Barrish rubbed a hand over his head and turned away from his son. Through the doorway to the kitchen he saw his wife looking at him, her face covered with that same, weak expression of what she thought was concern. He rejected that, from her or from anyone. John Barrish did not need sympathy. He did not need pity. Both offerings were from and for the meek, and he could be characterized as nothing if not the total opposite of that.
“Pop, there’s no way they can trace any of what happened to us,” Toby assured him. “I was careful with Freddy. Real careful.”
Barrish faced his son again. “I knew you would be. This just shouldn’t have happened.”
“I know.”
It had to be Freddy the federal pig was talking about on TV when he mentioned a dead fugitive. Freddy was that, to be certain. But then the pig from the Internal Robbery Service had it coming, John believed. It hadn’t been done cleanly, but some resistance actions were bound to be messy. Freddy simply came from a group that subscribed to the belief that the dirtier the action was, the better.
“I’m glad he’s out of the picture,” Barrish said. “You did good keeping him at arm’s length, Toby.”
“I knew he didn’t fit into our group, Pop, but he served a purpose. Means to an end,” Toby added as an afterthought.
“That’s right,” Barrish agreed. “When is the meeting?”
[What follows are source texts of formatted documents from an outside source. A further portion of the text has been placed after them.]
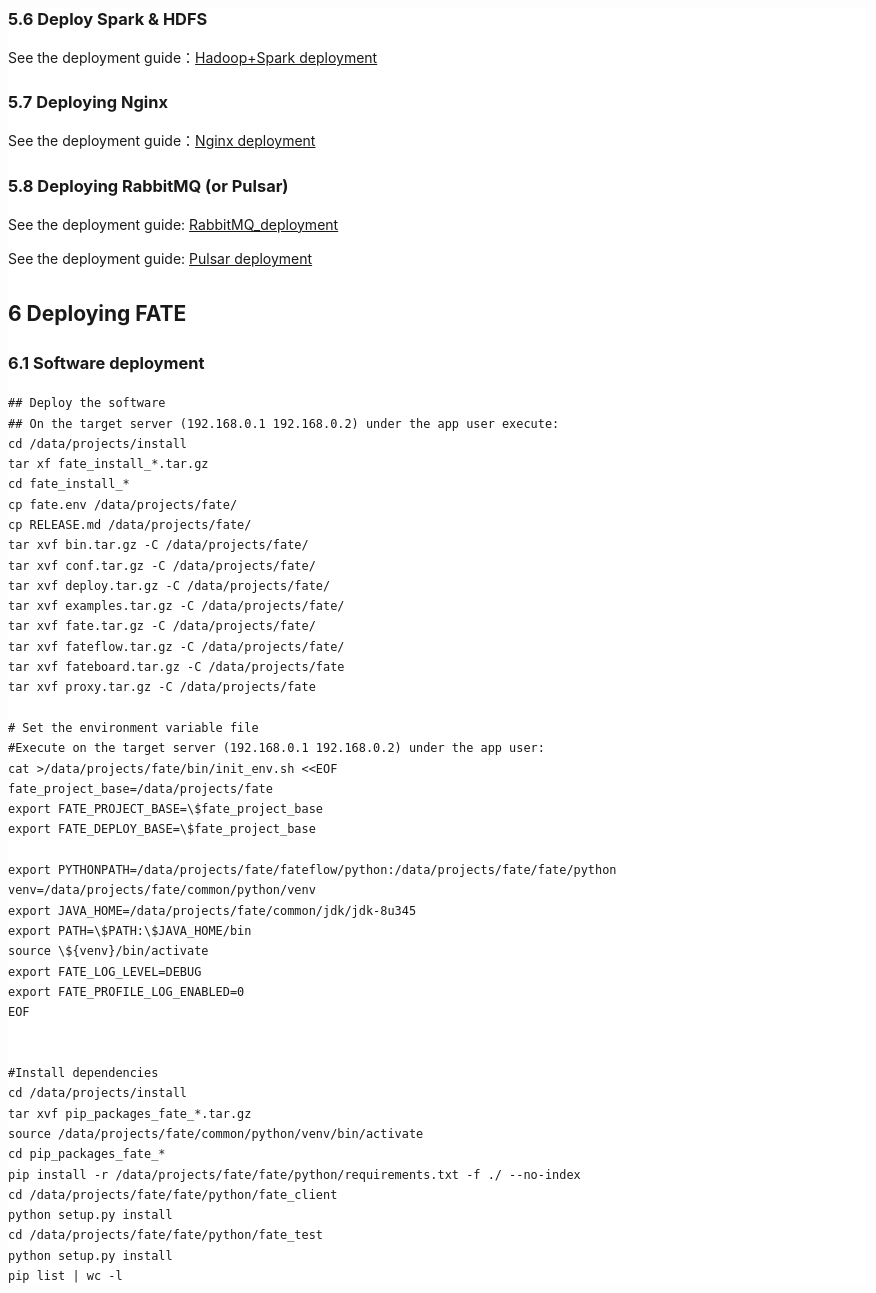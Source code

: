 ### 5.6  Deploy Spark & HDFS
See the deployment guide：[Hadoop+Spark deployment](common/hadoop_spark_deployment_guide.md)

### 5.7 Deploying Nginx
See the deployment guide：[Nginx deployment](common/nginx_deployment_guide.md)

### 5.8 Deploying RabbitMQ (or Pulsar)

See the deployment guide: [RabbitMQ_deployment](common/rabbitmq_deployment_guide.md)

See the deployment guide: [Pulsar deployment](common/pulsar_deployment_guide.md)

## 6 Deploying FATE

### 6.1 Software deployment

```
## Deploy the software
## On the target server (192.168.0.1 192.168.0.2) under the app user execute:
cd /data/projects/install
tar xf fate_install_*.tar.gz
cd fate_install_*
cp fate.env /data/projects/fate/
cp RELEASE.md /data/projects/fate/
tar xvf bin.tar.gz -C /data/projects/fate/
tar xvf conf.tar.gz -C /data/projects/fate/
tar xvf deploy.tar.gz -C /data/projects/fate/
tar xvf examples.tar.gz -C /data/projects/fate/
tar xvf fate.tar.gz -C /data/projects/fate/
tar xvf fateflow.tar.gz -C /data/projects/fate/
tar xvf fateboard.tar.gz -C /data/projects/fate
tar xvf proxy.tar.gz -C /data/projects/fate

# Set the environment variable file
#Execute on the target server (192.168.0.1 192.168.0.2) under the app user:
cat >/data/projects/fate/bin/init_env.sh <<EOF
fate_project_base=/data/projects/fate
export FATE_PROJECT_BASE=\$fate_project_base
export FATE_DEPLOY_BASE=\$fate_project_base

export PYTHONPATH=/data/projects/fate/fateflow/python:/data/projects/fate/fate/python
venv=/data/projects/fate/common/python/venv
export JAVA_HOME=/data/projects/fate/common/jdk/jdk-8u345
export PATH=\$PATH:\$JAVA_HOME/bin
source \${venv}/bin/activate
export FATE_LOG_LEVEL=DEBUG
export FATE_PROFILE_LOG_ENABLED=0
EOF


#Install dependencies
cd /data/projects/install
tar xvf pip_packages_fate_*.tar.gz
source /data/projects/fate/common/python/venv/bin/activate
cd pip_packages_fate_*
pip install -r /data/projects/fate/fate/python/requirements.txt -f ./ --no-index
cd /data/projects/fate/fate/python/fate_client
python setup.py install
cd /data/projects/fate/fate/python/fate_test
python setup.py install
pip list | wc -l
```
“Monday,” Toby answered. “Stan and I are going to meet them at the zoo.”
Barrish’s eyes looked down in thought briefly. “Keep an eye on Stanley. He’s still young.”
“He just needs a little toughening, that’s all,” Toby said. “This’ll help.”
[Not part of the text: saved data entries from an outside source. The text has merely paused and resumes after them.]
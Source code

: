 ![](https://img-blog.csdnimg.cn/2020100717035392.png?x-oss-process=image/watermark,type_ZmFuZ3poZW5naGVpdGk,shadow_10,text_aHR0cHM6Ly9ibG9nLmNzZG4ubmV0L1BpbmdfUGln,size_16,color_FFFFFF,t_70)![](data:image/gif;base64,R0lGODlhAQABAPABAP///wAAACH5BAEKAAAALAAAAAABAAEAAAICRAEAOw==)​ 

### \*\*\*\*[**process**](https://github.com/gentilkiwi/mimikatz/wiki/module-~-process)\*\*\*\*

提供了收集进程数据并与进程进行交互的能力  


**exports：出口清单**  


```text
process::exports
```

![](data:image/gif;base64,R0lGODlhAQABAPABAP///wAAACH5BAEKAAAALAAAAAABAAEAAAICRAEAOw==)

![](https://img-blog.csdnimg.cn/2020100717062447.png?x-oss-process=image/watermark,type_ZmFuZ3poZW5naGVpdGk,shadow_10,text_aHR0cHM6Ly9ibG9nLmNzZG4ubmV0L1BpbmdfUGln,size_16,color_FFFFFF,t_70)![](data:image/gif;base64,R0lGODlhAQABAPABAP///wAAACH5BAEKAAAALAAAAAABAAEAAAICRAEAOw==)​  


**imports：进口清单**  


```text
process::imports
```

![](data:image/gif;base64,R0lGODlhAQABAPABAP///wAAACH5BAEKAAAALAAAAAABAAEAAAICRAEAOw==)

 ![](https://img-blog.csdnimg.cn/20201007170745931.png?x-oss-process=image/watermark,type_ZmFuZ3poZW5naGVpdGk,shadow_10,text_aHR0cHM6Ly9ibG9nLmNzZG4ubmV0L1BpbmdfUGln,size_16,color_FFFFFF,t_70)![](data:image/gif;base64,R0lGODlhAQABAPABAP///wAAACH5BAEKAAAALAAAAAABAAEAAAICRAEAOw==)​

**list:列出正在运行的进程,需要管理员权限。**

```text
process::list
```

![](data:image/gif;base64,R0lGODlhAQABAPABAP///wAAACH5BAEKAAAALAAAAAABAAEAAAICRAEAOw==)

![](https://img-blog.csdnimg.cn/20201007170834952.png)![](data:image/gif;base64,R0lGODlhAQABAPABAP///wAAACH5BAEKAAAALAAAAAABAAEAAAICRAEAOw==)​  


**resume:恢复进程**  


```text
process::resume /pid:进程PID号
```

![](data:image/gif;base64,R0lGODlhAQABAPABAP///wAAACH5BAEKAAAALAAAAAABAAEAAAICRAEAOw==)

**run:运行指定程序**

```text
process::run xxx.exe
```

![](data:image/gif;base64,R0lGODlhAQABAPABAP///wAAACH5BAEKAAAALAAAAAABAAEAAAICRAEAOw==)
Barrish nodded acceptance of his eldest’s belief. “And you watch the Africans. You hear me?” He tapped his temple with a single finger. “They may be feeble up here, but they have centuries of genes on their side in the muscle department.”
“I’ll be careful.”
“Make sure Stanley understands that, too,” Barrish admonished his son.
“I will.”
The heat of the moment was subsiding now. Barrish let several breaths loose to unwind further. “I want to see it.”
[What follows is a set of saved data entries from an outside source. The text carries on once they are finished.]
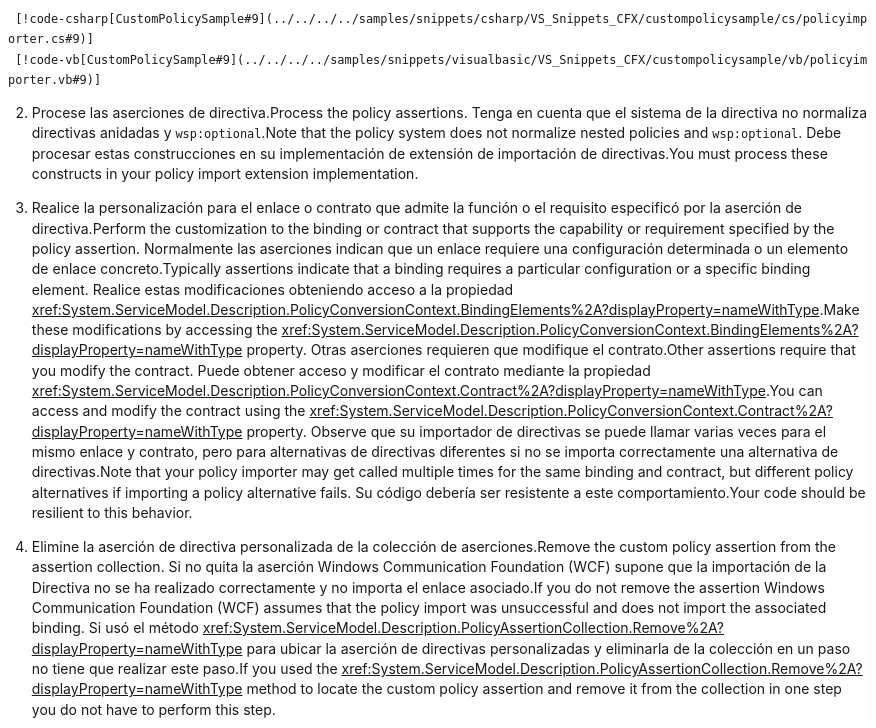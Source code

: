      [!code-csharp[CustomPolicySample#9](../../../../samples/snippets/csharp/VS_Snippets_CFX/custompolicysample/cs/policyimporter.cs#9)]
     [!code-vb[CustomPolicySample#9](../../../../samples/snippets/visualbasic/VS_Snippets_CFX/custompolicysample/vb/policyimporter.vb#9)]  
  
2. <span data-ttu-id="1a05a-122">Procese las aserciones de directiva.</span><span class="sxs-lookup"><span data-stu-id="1a05a-122">Process the policy assertions.</span></span> <span data-ttu-id="1a05a-123">Tenga en cuenta que el sistema de la directiva no normaliza directivas anidadas y `wsp:optional`.</span><span class="sxs-lookup"><span data-stu-id="1a05a-123">Note that the policy system does not normalize nested policies and `wsp:optional`.</span></span> <span data-ttu-id="1a05a-124">Debe procesar estas construcciones en su implementación de extensión de importación de directivas.</span><span class="sxs-lookup"><span data-stu-id="1a05a-124">You must process these constructs in your policy import extension implementation.</span></span>  
  
3. <span data-ttu-id="1a05a-125">Realice la personalización para el enlace o contrato que admite la función o el requisito especificó por la aserción de directiva.</span><span class="sxs-lookup"><span data-stu-id="1a05a-125">Perform the customization to the binding or contract that supports the capability or requirement specified by the policy assertion.</span></span> <span data-ttu-id="1a05a-126">Normalmente las aserciones indican que un enlace requiere una configuración determinada o un elemento de enlace concreto.</span><span class="sxs-lookup"><span data-stu-id="1a05a-126">Typically assertions indicate that a binding requires a particular configuration or a specific binding element.</span></span> <span data-ttu-id="1a05a-127">Realice estas modificaciones obteniendo acceso a la propiedad <xref:System.ServiceModel.Description.PolicyConversionContext.BindingElements%2A?displayProperty=nameWithType>.</span><span class="sxs-lookup"><span data-stu-id="1a05a-127">Make these modifications by accessing the <xref:System.ServiceModel.Description.PolicyConversionContext.BindingElements%2A?displayProperty=nameWithType> property.</span></span> <span data-ttu-id="1a05a-128">Otras aserciones requieren que modifique el contrato.</span><span class="sxs-lookup"><span data-stu-id="1a05a-128">Other assertions require that you modify the contract.</span></span>  <span data-ttu-id="1a05a-129">Puede obtener acceso y modificar el contrato mediante la propiedad <xref:System.ServiceModel.Description.PolicyConversionContext.Contract%2A?displayProperty=nameWithType>.</span><span class="sxs-lookup"><span data-stu-id="1a05a-129">You can access and modify the contract using the <xref:System.ServiceModel.Description.PolicyConversionContext.Contract%2A?displayProperty=nameWithType> property.</span></span>  <span data-ttu-id="1a05a-130">Observe que su importador de directivas se puede llamar varias veces para el mismo enlace y contrato, pero para alternativas de directivas diferentes si no se importa correctamente una alternativa de directivas.</span><span class="sxs-lookup"><span data-stu-id="1a05a-130">Note that your policy importer may get called multiple times for the same binding and contract, but different policy alternatives if importing a policy alternative fails.</span></span> <span data-ttu-id="1a05a-131">Su código debería ser resistente a este comportamiento.</span><span class="sxs-lookup"><span data-stu-id="1a05a-131">Your code should be resilient to this behavior.</span></span>  
  
4. <span data-ttu-id="1a05a-132">Elimine la aserción de directiva personalizada de la colección de aserciones.</span><span class="sxs-lookup"><span data-stu-id="1a05a-132">Remove the custom policy assertion from the assertion collection.</span></span> <span data-ttu-id="1a05a-133">Si no quita la aserción Windows Communication Foundation (WCF) supone que la importación de la Directiva no se ha realizado correctamente y no importa el enlace asociado.</span><span class="sxs-lookup"><span data-stu-id="1a05a-133">If you do not remove the assertion Windows Communication Foundation (WCF) assumes that the policy import was unsuccessful and does not import the associated binding.</span></span> <span data-ttu-id="1a05a-134">Si usó el método <xref:System.ServiceModel.Description.PolicyAssertionCollection.Remove%2A?displayProperty=nameWithType> para ubicar la aserción de directivas personalizadas y eliminarla de la colección en un paso no tiene que realizar este paso.</span><span class="sxs-lookup"><span data-stu-id="1a05a-134">If you used the <xref:System.ServiceModel.Description.PolicyAssertionCollection.Remove%2A?displayProperty=nameWithType> method to locate the custom policy assertion and remove it from the collection in one step you do not have to perform this step.</span></span>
The words took Toby by surprise. “That’s not a good idea, Pop. You should be as far away from the stuff as possible.”
“I want to see it,” he repeated, his wish obviously not up for further discussion. “Tonight.”
“Okay, Pop. Tonight.”
THREE
Relations
Darren Griggs wondered how one man could hate so much. He had puzzled over the same question more than a year before, when the name of John Barrish sparked images of a pitiful man who was so fearful of those whose skin was of a darker hue than his that he would champion their removal from “white” America. Now, as the head of a family torn apart by the actions of that same man he had pitied, Darren Griggs knew that he could hate even more.
Yet his hate was more profound. It came from a place inside that used to be filled with a contrasting emotion. Now there was a blazing inferno there. His rage was burning, aching for vengeance, consuming its host as it searched for a target of opportunity. It had tempted him to strike out at his own family, but he resisted, burying it deeper. His wife, already destroyed by the vicious murder of her little girl, was little more than a shell of the woman she had been. His son, who had doted on his little sister like any big brother would, was now more of an adversary in their family structure than a member. He thrived on conflict, savoring it, even in the smallest amounts. Arguments with his defenseless mother. Defiance of his father. And, even though Moises was of age, this devastated his father, who had always been the closest of friends with his son. Now the rift could hardly be wider.